Saudi Arabia is one of the favourite destinations for illiterate and unskilled workers from India, but in a startling revelation the US State Department’s annual report of human trafficking 2012 points out that “they are subjected to forced labour and a lesser extent, forced prostitution”

By Syed Akbar
Hyderabad: Saudi Arabia is one of the favourite destinations
for illiterate and unskilled workers from India, but in a startling
revelation the US State Department’s annual report of human
trafficking 2012 points out that “they are subjected to forced labour
and a lesser extent, forced prostitution”.

Men and women from India and other countries voluntarily travel to
Saudi Arabia as domestic servants or other low-skilled labourers. Some
of them subsequently “face conditions indicative of involuntary
servitude, including nonpayment of wages, long working hours without
rest, deprivation of food, threats, physical or sexual abuse, and
restrictions on movement such as withholding of passports or
confinement to the workplace.”

Saudi Arabia has one of the largest contingents of Indian migrant
workers in the Arabian Gulf. A considerable number of unskilled or
low-skilled workers are from Andhra Pradesh. Women domestic labour is
largely from cities like Hyderabad, notorious for minor girl child
marriages with elderly Arab nationals.

“Although many migrant workers sign contracts delineating their
rights, some report work conditions that are substantially different
from those described in the contract. Other migrant workers never see
a contract at all, leaving them especially vulnerable to forced
labour, including debt bondage,” the report said.

Saudi Arabia has legislation which states that foreign workers receive
permission from their employer to get an “exit visa” before they are
able to leave the country. This provision has come handy for
unscrupulous Arab employers to force migrant labourers to work for
months or years beyond their contract term because their employer will
not grant them an exit permit.

“Women, primarily from Asian and African countries, are believed to be
forced into prostitution in Saudi Arabia.
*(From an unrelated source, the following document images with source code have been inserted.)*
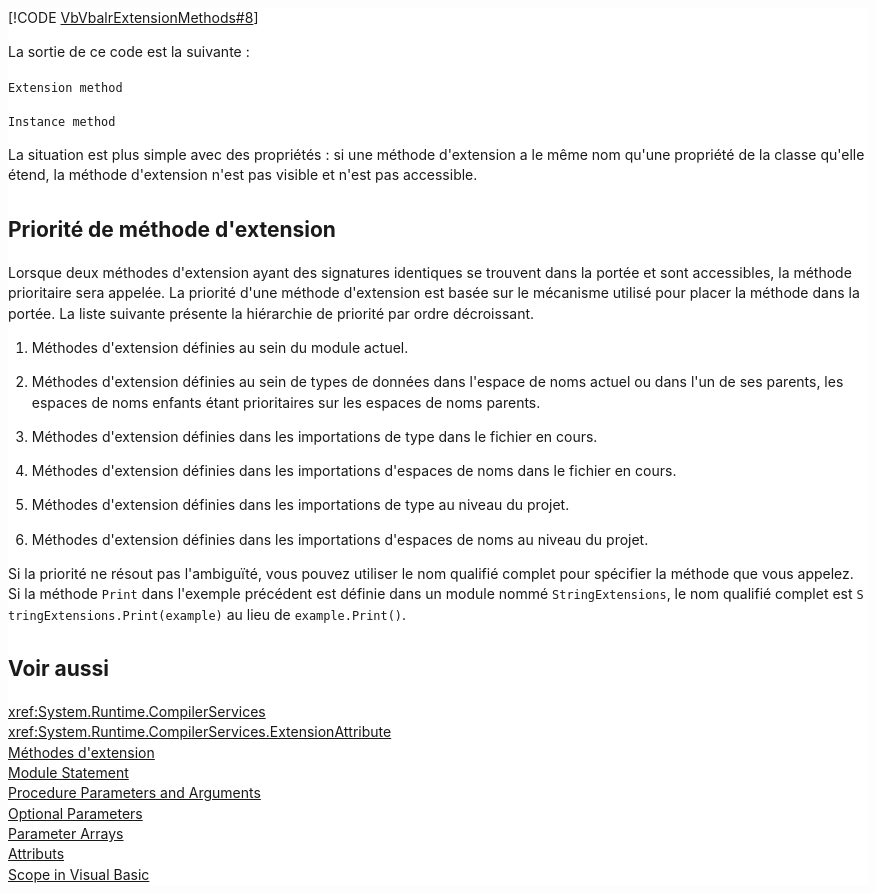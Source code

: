  [!CODE [VbVbalrExtensionMethods#8](../CodeSnippet/VS_Snippets_VBCSharp/VbVbalrExtensionMethods#8)]  
  
 La sortie de ce code est la suivante :  
  
 `Extension method`  
  
 `Instance method`  
  
 La situation est plus simple avec des propriétés : si une méthode d'extension a le même nom qu'une propriété de la classe qu'elle étend, la méthode d'extension n'est pas visible et n'est pas accessible.  
  
## Priorité de méthode d'extension  
 Lorsque deux méthodes d'extension ayant des signatures identiques se trouvent dans la portée et sont accessibles, la méthode prioritaire sera appelée.  La priorité d'une méthode d'extension est basée sur le mécanisme utilisé pour placer la méthode dans la portée.  La liste suivante présente la hiérarchie de priorité par ordre décroissant.  
  
1.  Méthodes d'extension définies au sein du module actuel.  
  
2.  Méthodes d'extension définies au sein de types de données dans l'espace de noms actuel ou dans l'un de ses parents, les espaces de noms enfants étant prioritaires sur les espaces de noms parents.  
  
3.  Méthodes d'extension définies dans les importations de type dans le fichier en cours.  
  
4.  Méthodes d'extension définies dans les importations d'espaces de noms dans le fichier en cours.  
  
5.  Méthodes d'extension définies dans les importations de type au niveau du projet.  
  
6.  Méthodes d'extension définies dans les importations d'espaces de noms au niveau du projet.  
  
 Si la priorité ne résout pas l'ambiguïté, vous pouvez utiliser le nom qualifié complet pour spécifier la méthode que vous appelez.  Si la méthode `Print` dans l'exemple précédent est définie dans un module nommé `StringExtensions`, le nom qualifié complet est `StringExtensions.Print(example)` au lieu de `example.Print()`.  
  
## Voir aussi  
 <xref:System.Runtime.CompilerServices>   
 <xref:System.Runtime.CompilerServices.ExtensionAttribute>   
 [Méthodes d'extension](../../../../csharp/programming-guide/classes-and-structs/extension-methods.md)   
 [Module Statement](../../../../visual-basic/language-reference/statements/module-statement.md)   
 [Procedure Parameters and Arguments](../../../../visual-basic/programming-guide/language-features/procedures/procedure-parameters-and-arguments.md)   
 [Optional Parameters](../../../../visual-basic/programming-guide/language-features/procedures/optional-parameters.md)   
 [Parameter Arrays](../../../../visual-basic/programming-guide/language-features/procedures/parameter-arrays.md)   
 [Attributs](../Topic/Attributes%20\(C%23%20and%20Visual%20Basic\).md)   
 [Scope in Visual Basic](../../../../visual-basic/programming-guide/language-features/declared-elements/scope.md)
Some female domestic workers
are reportedly kidnapped and forced into prostitution after running
away from abusive employers,” the report said.

Referring to the menace of minor girl marriages with the elderly Arab
nationals, the US report said Saudi nationals travel to destinations
including India to solicit prostitution. Some Saudi men used legally
contracted “temporary marriages” in countries including India as a
means by which to sexually exploit young girls and women overseas.

The report accuses the government of Saudi Arabia of not fully
complying with the minimum standards for the elimination of
trafficking, and not making significant efforts to do so.

Domestic workers – the population most vulnerable to forced labour –
remained excluded from general labour law protections, and employers
continued to regularly withhold workers’ passports as a means of
keeping them in forced labour, despite this practice being prohibited
by a 2000 Council of Ministers’ decision. There have been hundreds of
incidents of women from Andhra Pradesh held captive or forced to
return wages.

The report suggested reforms in the sponsorship system and enforcing
existing laws to discourage employers from withholding workers’
passports and restricting their movements, including arbitrarily
denying permission for exit visas, as a means of preventing
trafficking abuses. It also suggested that authorities significantly
increase efforts to prosecute, punish, and stringently sentence
traffickers, including abusive employers and those culpable of
trafficking for commercial sexual exploitation.